DA calls Jeffrey Wright's death 'divorce by homicide'
Defense lawyers today called Susan Wright a "mouse" who acted in sudden passion when she stabbed her husband almost 200 times in the couple's bed.
Wright was convicted in 2004 of killing 34-year-old Jeffrey Wright at the couple's northwest Harris County home Jan. 13, 2003. An appellate court granted her a new punishment phase of the trial, which began two weeks ago.
During closing arguments this morning, prosecutors and defense lawyers sparred over almost every point in the case including whether Jeffrey Wright was tied to the couple's bed when he was stabbed 193 times.
"Ladies and gentlemen, this was a fight," defense Lawyer Tommy Lafon argued. "The physical evidence does not support a theory that he was tied to the bed."
Prosecutors immediately pointed to ligatures found with Jeffrey Wright's body and said both hands and his left leg were bound.
"He was in the center of the bed," Assistant District Attorney John Jordan said as he waved a butcher knife around the courtroom.
Jordan also used a second knife, the murder weapon, to pantomime the stabbing, counting out wounds by 10's.
"10, 20, 30 ... " he yelled while pacing in front of jurors. "190, 191, 192, 193."
He also tried to refute Susan Wright's contention that she was a battered wife — the crux of her defense.
"This was a divorce by homicide." Jordan said, "She was not a battered woman, but a pissed off wife."
Defense attorney Jonathan Munier called Wright, "an absolute mouse."
"She has been in a virtual hell for a long, long time," Munier said. "She had black eyes. She had bruises."
Munier called Jeffrey Wright a drug addict who hit his wife and his son and who still haunts Susan Wright.
"How do you kill a damn devil? You can't. He's still here," Munier said.
Prosecutors said Jeffrey Wright may have used drugs, fallen behind on the couple's bills, and not come home on time.

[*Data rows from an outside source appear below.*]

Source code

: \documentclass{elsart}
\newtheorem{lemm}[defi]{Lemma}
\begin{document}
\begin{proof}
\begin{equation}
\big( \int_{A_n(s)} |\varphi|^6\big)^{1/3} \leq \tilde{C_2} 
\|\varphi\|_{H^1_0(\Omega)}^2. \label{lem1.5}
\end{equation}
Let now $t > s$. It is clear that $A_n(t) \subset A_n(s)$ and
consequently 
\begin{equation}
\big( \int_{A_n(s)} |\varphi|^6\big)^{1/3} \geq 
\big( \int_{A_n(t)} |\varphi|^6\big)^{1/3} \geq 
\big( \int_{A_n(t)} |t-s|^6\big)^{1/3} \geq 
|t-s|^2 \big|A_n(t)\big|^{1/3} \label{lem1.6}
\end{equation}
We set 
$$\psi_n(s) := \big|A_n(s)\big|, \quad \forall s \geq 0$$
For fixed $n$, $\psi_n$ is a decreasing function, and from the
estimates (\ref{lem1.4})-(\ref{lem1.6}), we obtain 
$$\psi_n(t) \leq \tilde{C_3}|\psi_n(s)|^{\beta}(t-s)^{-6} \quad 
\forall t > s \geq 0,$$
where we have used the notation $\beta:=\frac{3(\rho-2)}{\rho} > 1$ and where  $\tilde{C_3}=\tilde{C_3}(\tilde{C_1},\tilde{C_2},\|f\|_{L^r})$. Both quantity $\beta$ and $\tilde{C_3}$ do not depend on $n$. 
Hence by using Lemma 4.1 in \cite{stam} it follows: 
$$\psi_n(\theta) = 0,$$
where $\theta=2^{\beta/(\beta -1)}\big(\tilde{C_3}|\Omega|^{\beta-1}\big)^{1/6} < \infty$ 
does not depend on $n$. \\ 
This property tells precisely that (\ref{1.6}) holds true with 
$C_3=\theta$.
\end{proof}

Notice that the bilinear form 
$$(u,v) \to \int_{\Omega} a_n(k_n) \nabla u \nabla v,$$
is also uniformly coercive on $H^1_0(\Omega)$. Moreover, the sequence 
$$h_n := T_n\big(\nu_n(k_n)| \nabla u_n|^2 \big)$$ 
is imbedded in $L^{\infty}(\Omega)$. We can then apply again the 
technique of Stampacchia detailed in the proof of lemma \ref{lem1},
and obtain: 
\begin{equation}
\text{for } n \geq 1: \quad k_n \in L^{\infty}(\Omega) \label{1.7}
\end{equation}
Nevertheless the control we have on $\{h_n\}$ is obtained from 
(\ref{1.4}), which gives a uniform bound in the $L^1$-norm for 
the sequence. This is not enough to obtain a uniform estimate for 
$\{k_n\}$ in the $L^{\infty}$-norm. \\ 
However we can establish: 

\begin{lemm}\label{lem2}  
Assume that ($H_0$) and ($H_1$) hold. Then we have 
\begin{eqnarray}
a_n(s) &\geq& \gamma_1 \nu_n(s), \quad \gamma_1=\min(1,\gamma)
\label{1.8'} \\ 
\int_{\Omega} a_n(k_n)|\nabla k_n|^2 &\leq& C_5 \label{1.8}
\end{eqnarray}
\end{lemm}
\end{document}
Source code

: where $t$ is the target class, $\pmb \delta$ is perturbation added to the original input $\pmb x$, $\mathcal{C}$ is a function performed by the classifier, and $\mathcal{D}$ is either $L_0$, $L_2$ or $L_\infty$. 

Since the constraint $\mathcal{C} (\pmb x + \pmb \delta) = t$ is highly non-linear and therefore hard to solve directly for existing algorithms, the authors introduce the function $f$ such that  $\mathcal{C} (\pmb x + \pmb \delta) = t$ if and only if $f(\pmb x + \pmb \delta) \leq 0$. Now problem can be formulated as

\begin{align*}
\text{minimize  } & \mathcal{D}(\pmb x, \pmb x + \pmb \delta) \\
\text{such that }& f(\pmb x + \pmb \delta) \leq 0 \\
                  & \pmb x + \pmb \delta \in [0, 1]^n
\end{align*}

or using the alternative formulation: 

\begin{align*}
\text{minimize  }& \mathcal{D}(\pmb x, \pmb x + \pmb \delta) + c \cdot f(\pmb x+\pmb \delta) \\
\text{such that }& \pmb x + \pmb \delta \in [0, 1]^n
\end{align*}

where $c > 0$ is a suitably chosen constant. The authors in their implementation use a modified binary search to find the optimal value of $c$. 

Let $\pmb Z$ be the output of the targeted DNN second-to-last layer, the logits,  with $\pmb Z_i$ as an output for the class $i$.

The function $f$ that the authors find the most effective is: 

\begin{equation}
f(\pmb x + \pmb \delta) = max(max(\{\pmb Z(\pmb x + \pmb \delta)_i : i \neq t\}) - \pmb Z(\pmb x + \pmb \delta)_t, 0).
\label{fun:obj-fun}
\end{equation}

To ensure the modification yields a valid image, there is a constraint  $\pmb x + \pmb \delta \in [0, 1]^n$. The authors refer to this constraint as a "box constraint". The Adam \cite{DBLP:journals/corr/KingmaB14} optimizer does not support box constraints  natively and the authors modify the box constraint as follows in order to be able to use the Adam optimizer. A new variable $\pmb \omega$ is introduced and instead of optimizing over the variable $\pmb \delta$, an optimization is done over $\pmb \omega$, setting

"Those are adequate reasons to get a divorce," said Assistant Harris County District Attorney Connie Spence. "Those are not adequate reasons to kill a man."
Spence told jurors that Wright knew what she had done was wrong, evidenced by the fact that she buried her husband in a shallow grave in the backyard rather than calling police.
"Susan Wright made sure that Jeff Wright would never be able to tell his side of the story," Spence said. "Whether it was the 1st stab, the 42nd stab or the 123rd stab, she made sure he would never be able to speak."
Susan Wright sobbed softly through the closing arguments as Munier and Lafon asked jurors to give her probation
"You don't stab someone 193 times for no reason," Lafon repeated several times in his closing arguments. "It's the result of years of pent-up frustration, anger, abuse and terror."
Wright faces a punishment ranging from probation to life in prison, and must serve at least half before being eligible for parole.
In 2004, Wright was sentenced to 25 years after her conviction.
An appeals court granted a second punishment trial after attorneys for Wright successfully argued that she had ineffective counsel.
Attorney Brian Wice convinced the appellate court that the first jury should have heard testimony from Jeffrey Wright's former fiancé and an expert on battered women.
If jurors decide Wright acted in sudden passion, her new sentence will be capped at 20 years.
During the two-week trial jurors saw crime scene photos of a blood soaked king-sized mattress. Autopsy photos of Jeffrey Wright, with stab wounds through his face, chest and extremities were also shown.
Jeffrey Wright was found almost a week after his death buried in a hole he had dug to install a fountain, his hand emerging from the ground.
State District Judge Jim Wallace sent jurors to deliberate immediately after closing arguments.
During the first trial, former Assistant Harris County District Attorney Kelly Siegler tied another prosecutor to the bloodied bed in the courtroom, climbed on him and acted out the stabbing.